Л. К.: Я действительно хочу, чтобы мои работы были универсальными. Это удивительно, когда моя рука выставляется перед публикой. Принимающая среда — это нечто замечательное. Это не цель, ради которой я создаю, но, когда это происходит, ощущения фантастические.
Л. П.: По вашему мнению, почему люди так реагируют на эти огромные руки? На знаменитом Венецианском канале? Почему, как вам кажется, это произведение искусства было принято так хорошо? Согласны ли вы с тем, что это шедевр, который сделал вас знаменитым, или нет?
Л. К.: Это был очень типичный я. Думаю, мне просто повезло. Люди полюбили эту скульптуру из-за места, в котором она была выставлена. Идея состояла в сложной мысли, переданной очень простой формой так, что поняли все. В конце концов чем проще, тем лучше. Простое универсально, если удается сделать его максимально несложным. Основная сложность заключается в том, чтобы многогранную идею заключить в тривиальную форму. И умение с этим справиться, думаю, как раз относится к моим способностям как художника. Годами мне удавалось именно это — заключать в простую форму сложные проблемы.
Л. П.: Как лучше всего понять современное искусство и выйти за его пределы?
Л. К.: Для разных людей лучшими будут разные способы понимания. Есть много произведений искусства, которые я не понимаю. Это субъективно. Каждый увидит там что-то свое.
Л. П.: Да, возможно, это и есть основная цель современного искусства — думать по-разному.
Л. К.: Художники, представляющие современное искусство, пытаются поразить людей. Но ценность испытанного шока противоречива. Мое искусство больше о том, чтобы объединять.
Л. П.: Какой была ваша мечта детства?
Л. К.: О. Это хороший вопрос. Я не знал, что буду художником, в детстве. Примерно в 10 лет мне захотелось стать таким же знаменитым, как и мой отец, быть успешным и независимым. Когда тебе 10, ты не думаешь о семейных ценностях, ты мечтаешь о чем-то более поверхностном: материальном успехе, красивом доме. И, возможно, именно это лежало в основе моего желания, как и у всех детей. Если, конечно, не брать во внимание тех, кто голодает и мечтает о тарелке с едой на столе. Но к 20 годам моя мечта трансформировалась: мне хотелось стать успешным и независимым художником.

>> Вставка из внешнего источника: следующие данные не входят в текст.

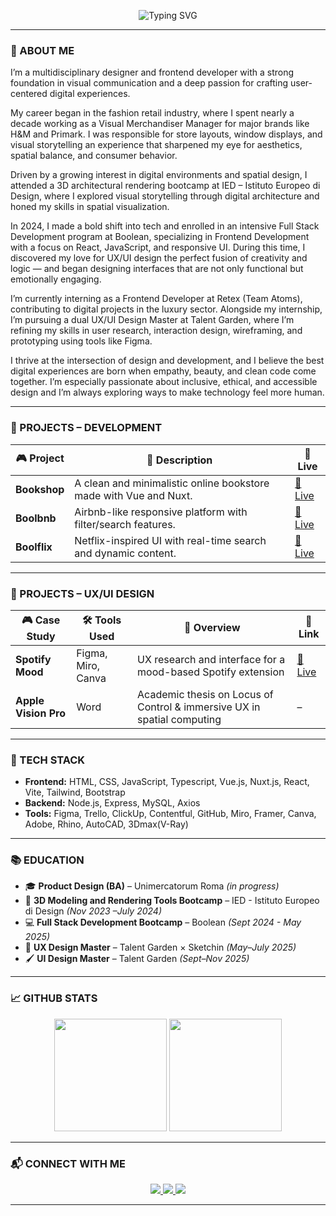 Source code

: <!-- BANNER -->
<p align="center">
  <img src="https://readme-typing-svg.demolab.com?font=Press+Start+2P&size=18&pause=1000&color=D8B7DD&center=true&vCenter=true&width=700&lines=Hi+I'm+Melania+Rizzuto;Digital+Product+Designer+%E2%9C%A8" alt="Typing SVG" />
</p>

---

### 🧠 ABOUT ME

I’m a multidisciplinary designer and frontend developer with a strong foundation in visual communication and a deep passion for crafting user-centered digital experiences.

My career began in the fashion retail industry, where I spent nearly a decade working as a Visual Merchandiser Manager for major brands like H&M and Primark. I was responsible for store layouts, window displays, and visual storytelling an experience that sharpened my eye for aesthetics, spatial balance, and consumer behavior.

Driven by a growing interest in digital environments and spatial design, I attended a 3D architectural rendering bootcamp at IED – Istituto Europeo di Design, where I explored visual storytelling through digital architecture and honed my skills in spatial visualization.

In 2024, I made a bold shift into tech and enrolled in an intensive Full Stack Development program at Boolean, specializing in Frontend Development with a focus on React, JavaScript, and responsive UI. During this time, I discovered my love for UX/UI design the perfect fusion of creativity and logic — and began designing interfaces that are not only functional but emotionally engaging.

I’m currently interning as a Frontend Developer at Retex (Team Atoms), contributing to digital projects in the luxury sector. Alongside my internship, I’m pursuing a dual UX/UI Design Master at Talent Garden, where I’m refining my skills in user research, interaction design, wireframing, and prototyping using tools like Figma.

I thrive at the intersection of design and development, and I believe the best digital experiences are born when empathy, beauty, and clean code come together. I’m especially passionate about inclusive, ethical, and accessible design and I’m always exploring ways to make technology feel more human.

---

### 💼 PROJECTS – DEVELOPMENT

| 🎮 Project | 🎯 Description | 🔗 Live |
|-----------|----------------|---------|
| **Bookshop** | A clean and minimalistic online bookstore made with Vue and Nuxt. | [🔗 Live](https://melaniarizzuto.framer.website/bookshop) |
| **Boolbnb** | Airbnb-like responsive platform with filter/search features. | [🔗 Live](https://melaniarizzuto.framer.website/boolbnb) |
| **Boolflix** | Netflix-inspired UI with real-time search and dynamic content. | [🔗 Live](https://melaniarizzuto.framer.website/boolflix) |

---

### 🎨 PROJECTS – UX/UI DESIGN

| 🎮 Case Study | 🛠️ Tools Used | 🧾 Overview | 🔗 Link |
|--------------|----------------|-------------|--------|
| **Spotify Mood** | Figma, Miro, Canva | UX research and interface for a mood-based Spotify extension | [🔗 Live](https://lnkd.in/dw2A9A-3) |
| **Apple Vision Pro** | Word | Academic thesis on Locus of Control & immersive UX in spatial computing | – |

---

### 👾 TECH STACK

- **Frontend:** HTML, CSS, JavaScript, Typescript, Vue.js, Nuxt.js, React, Vite, Tailwind, Bootstrap 
- **Backend:** Node.js, Express, MySQL, Axios  
- **Tools:** Figma, Trello, ClickUp, Contentful, GitHub, Miro, Framer, Canva, Adobe, Rhino, AutoCAD, 3Dmax(V-Ray)

---

### 📚 EDUCATION

- 🎓 **Product Design (BA)** – Unimercatorum Roma *(in progress)*
- 🧠 **3D Modeling and Rendering Tools Bootcamp** – IED - Istituto Europeo di Design *(Nov 2023 –July 2024)*
- 💻 **Full Stack Development Bootcamp** – Boolean *(Sept 2024 - May 2025)*  
- 🧠 **UX Design Master** – Talent Garden × Sketchin *(May–July 2025)*  
- 🖌️ **UI Design Master** – Talent Garden *(Sept–Nov 2025)*

---

### 📈 GITHUB STATS

<p align="center">
  <img src="https://github-readme-stats.vercel.app/api?username=Melrizzuto&show_icons=true&theme=tokyonight&title_color=D8B7DD&icon_color=83769C&text_color=FFFFFF&bg_color=000000" height="180"/>
  <img src="https://github-readme-stats.vercel.app/api/top-langs/?username=Melrizzuto&layout=compact&theme=tokyonight&title_color=D8B7DD&text_color=FFFFFF&bg_color=000000" height="180"/>
</p>

---

### 📬 CONNECT WITH ME

<p align="center">
  <a href="https://www.linkedin.com/in/melania-rizzuto-57a42790/" target="_blank">
    <img src="https://img.shields.io/badge/-LinkedIn-7F6A93?style=for-the-badge&logo=linkedin&logoColor=white"/>
  </a>
  <a href="mailto:melrizzuto4@gmail.com">
    <img src="https://img.shields.io/badge/-Gmail-7F6A93?style=for-the-badge&logo=gmail&logoColor=white"/>
  </a>
  <a href="https://melaniarizzuto.framer.website/" target="_blank">
    <img src="https://img.shields.io/badge/-Portfolio-7F6A93?style=for-the-badge&logo=framer&logoColor=white"/>
  </a>
</p>

---
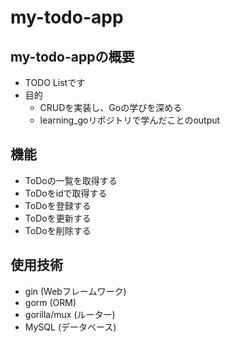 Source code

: # my-todo-app

## my-todo-appの概要
- TODO Listです
- 目的
  - CRUDを実装し、Goの学びを深める
  - learning_goリポジトリで学んだことのoutput

## 機能

- ToDoの一覧を取得する
- ToDoをidで取得する
- ToDoを登録する
- ToDoを更新する
- ToDoを削除する

## 使用技術

- gin (Webフレームワーク)
- gorm (ORM)
- gorilla/mux (ルーター)
- MySQL (データベース) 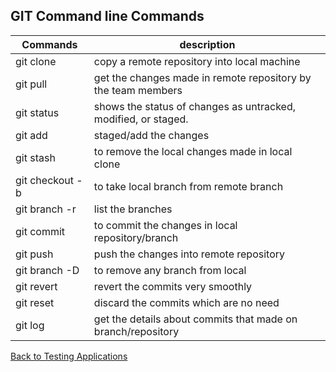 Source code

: 
## GIT Command line Commands

|Commands | description|
|---------|-------------|
|git clone <RepositoryURL> | copy a remote repository into local machine|
|git pull | get the changes made in remote repository by the team members|
|git status | shows the status of changes as untracked, modified, or staged.|
git add <filenames> |staged/add the changes |
|git stash | to remove the local changes made in local clone|
|git checkout -b&nbsp; <localbranch> <remotebranch> | to take local branch from remote branch|
|git branch -r &nbsp; | list the branches|
|git commit | to commit the changes in local repository/branch|
|git push | push the changes into remote repository|
|git branch -D <branch name> | to remove any branch from local|
|git revert | revert the commits very smoothly |
|git reset | discard the commits which are no need|
|git log | get the details about commits that made on branch/repository|

[Back to Testing Applications](../../../TestingApplications.md) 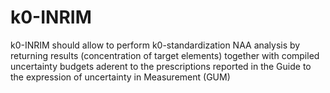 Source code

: # k0-INRIM
k0-INRIM should allow to perform k0-standardization NAA analysis by returning results (concentration of target elements) together with compiled uncertainty budgets aderent to the prescriptions reported in the Guide to the expression of uncertainty in Measurement (GUM)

Л. П.: Расскажите какую-нибудь историю. Мы все когда-то были детьми. Был ли какой-то особый день, запомнившееся событие или урок в вашем детстве?
Л. К.: Помню одну историю. Мы были в машине отца. Нас было трое — я и два моих брата сидели на заднем сидении. Отец вел автомобиль. Моя мать сидела впереди рядом с ним. Мы возвращались после прекрасных каникул в горах, где мы жили в роскошном отеле. Думаю, отец в этот момент вспоминал свое прошлое. Я начал капризничать: «Я хочу есть, есть хочу!» Тогда отец остановил машину на обочине и перегнулся через спинку сиденья ко мне. Потом сказал, глядя мне в глаза: «Сын. Ты никогда не был голоден по-настоящему». Он был из очень бедной семьи. Я часто думаю об этом. Многие вещи лучше познаются в перспективе.